Sepatutnya negara tidak sekedar membuat gerakan nasional yang bertumpu pada keaktifan anggota masyarakat saja. Namun negara dituntut membuat kebijakan menyeluruh dan secara aktif dalam menghapus kemiskinan. Dilakukan dengan mengelola sumber daya alam yang benar serta memaksimalkan pemberian layanan kebutuhan masyarakat secara gratis dan berkualitas.

Adanya program tersebut menjadi bukti bahwa makin lepasnya tanggung jawab pemerintah terhadap pemenuhan kebutuhan dan kemaslahatan rakyat.

Inilah potret kehidupan sistem kapitalis, negara tidak mampu menjadi pelayan bagi rakyatnya sebagaimana mestinya. Negara memosisikan diri hanya sebagai penyedia jasa bagi para pemilik modal. Relasi antara pemerintah dan masyarakat layaknya penjual dan pembeli. Pelayanan akan disesuaikan dengan daya beli. Ketika daya belinya tinggi maka akan mendapatkan yang terbaik, begitu pun sebaliknya.

Sebagai agama paripurna Islam memiliki seperangkat aturan hidup yang menyeluruh. Terkait sandang, pangan dan papan adalah kebutuhan dasar setiap rakyat yang pemenuhan kebutuhannya menjadi tanggung jawab negara. Sebagaimana sabda Nabi Saw.,

“Seorang iman (pemimpin) pengatur dan pemelihara urusan rakyatnya, dia akan dimintai pertanggungjawaban atas urusan rakyatnya." (HR. al-Bukhari dan Muslim)

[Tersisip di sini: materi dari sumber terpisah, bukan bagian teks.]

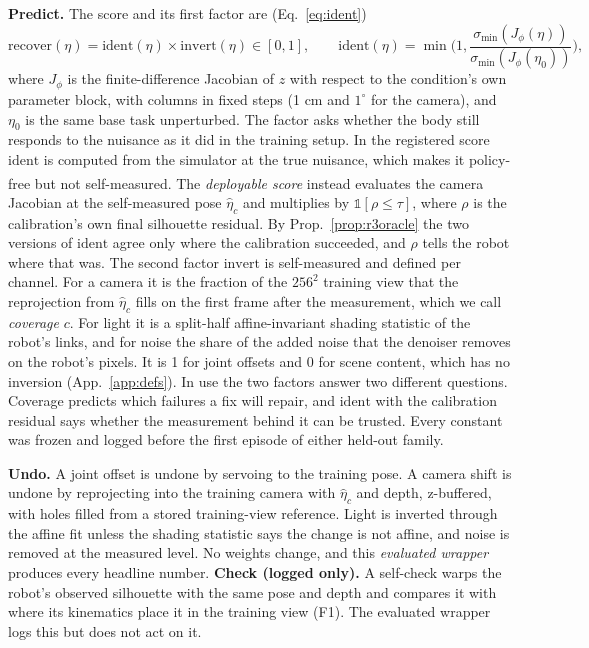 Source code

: \documentclass{article}
\newcommand{\ident}{\mathrm{ident}}
\newcommand{\invert}{\mathrm{invert}}
\newcommand{\recover}{\mathrm{recover}}
\newcommand{\ph}{\textsuperscript{\dag}}
\begin{document}
\textbf{Predict.} The score and its first factor are (Eq.~\ref{eq:ident})
\begin{equation}
\recover(\eta) = \ident(\eta) \times \invert(\eta) \in [0,1], \qquad
\ident(\eta) = \min\Big(1, \frac{\sigma_{\min}(J_\phi(\eta))}{\sigma_{\min}(J_\phi(\eta_0))}\Big),
\label{eq:score}
\end{equation}
where $J_\phi$ is the finite-difference Jacobian of $z$ with respect to the condition's own parameter block, with
columns in fixed steps (1 cm and $1^\circ$ for the camera), and $\eta_0$ is the same base task unperturbed. The factor
asks whether the body still responds to the nuisance as it did in the training setup. In the registered score
$\ident$ is computed from the simulator at the true nuisance, which makes it policy-free but not self-measured. The
\emph{deployable score}\ph{} instead evaluates the camera Jacobian at the self-measured pose $\hat\eta_c$ and multiplies
by $\mathbb{1}[\rho \le \tau]$, where $\rho$ is the calibration's own final silhouette residual. By
Prop.~\ref{prop:r3oracle} the two versions of $\ident$ agree only where the calibration succeeded, and $\rho$ tells the
robot where that was. The second factor $\invert$ is self-measured and defined per channel. For a camera it is the
fraction of the $256^2$ training view that the reprojection from $\hat\eta_c$ fills on the first frame after the
measurement, which we call \emph{coverage} $c$. For light it is a split-half affine-invariant shading statistic of the
robot's links, and for noise the share of the added noise that the denoiser removes on the robot's pixels. It is 1 for
joint offsets and 0 for scene content, which has no inversion (App.~\ref{app:defs}). In use the two factors answer
two different questions. Coverage predicts which failures a fix will repair, and $\ident$ with the calibration residual says
whether the measurement behind it can be trusted. Every constant was frozen and
logged before the first episode of either held-out family.

\textbf{Undo.} A joint offset is undone by servoing to the training pose. A camera shift is undone by reprojecting into
the training camera with $\hat\eta_c$ and depth, z-buffered, with holes filled from a stored training-view reference.
Light is inverted through the affine fit unless the shading statistic says the change is not affine, and noise is
removed at the measured level. No weights change, and this \emph{evaluated wrapper} produces every headline number.
\textbf{Check (logged only).} A self-check warps the robot's observed silhouette with the same pose and depth and
compares it with where its kinematics place it in the training view (F1). The evaluated wrapper logs this but does not
act on it.
\end{document}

Sebagaimana yang pernah dilakukan Khalifah Umar Bin Khathab saat menemukan rakyatnya yang kelaparan. Beliau langsung membawa sendiri sekarung makanan untuk keluarga tersebut. Apa yang dilakukan Khalifah Umar adalah semata-mata karena ketakutannya atas azab Allah Swt. karena dalam mengemban amanah sebagai kepala negara, masih ada rakyatnya yang terzalimi. 

Pembiayaan untuk hal tersebut didapatkan dari sumber daya alam yang telah Allah anugerahkan. Mekanisme pengelolaannya disandarkan sesuai dengan syariat. Islam mempunyai seperangkat aturan terkait kepemilikan, ada kepemilikan individu, umum dan negara, hasilnya masuk ke dalam baitulmal yang menjadi pusat kekayaan negara. Harta tersebut diatur sedemikian rupa untuk kemakmuran dan kesejahtetaan rakyat di seluruh aspek tak terkecuali masalah kesehatan. Maka dari itu masalah stunting tidak akan terjadi dengan adanya peran aktif dan perhatian nyata dari pemimpin.

Oleh karena itu, kembali pada aturan Islam adalah satu-satunya solusi bagi seluruh permasalahan di dunia tak terkecuali di negeri ini. Aturan Islam yang diterapkan secara menyeluruh dalam bingkai khilafah yang mengikuti metode kenabian.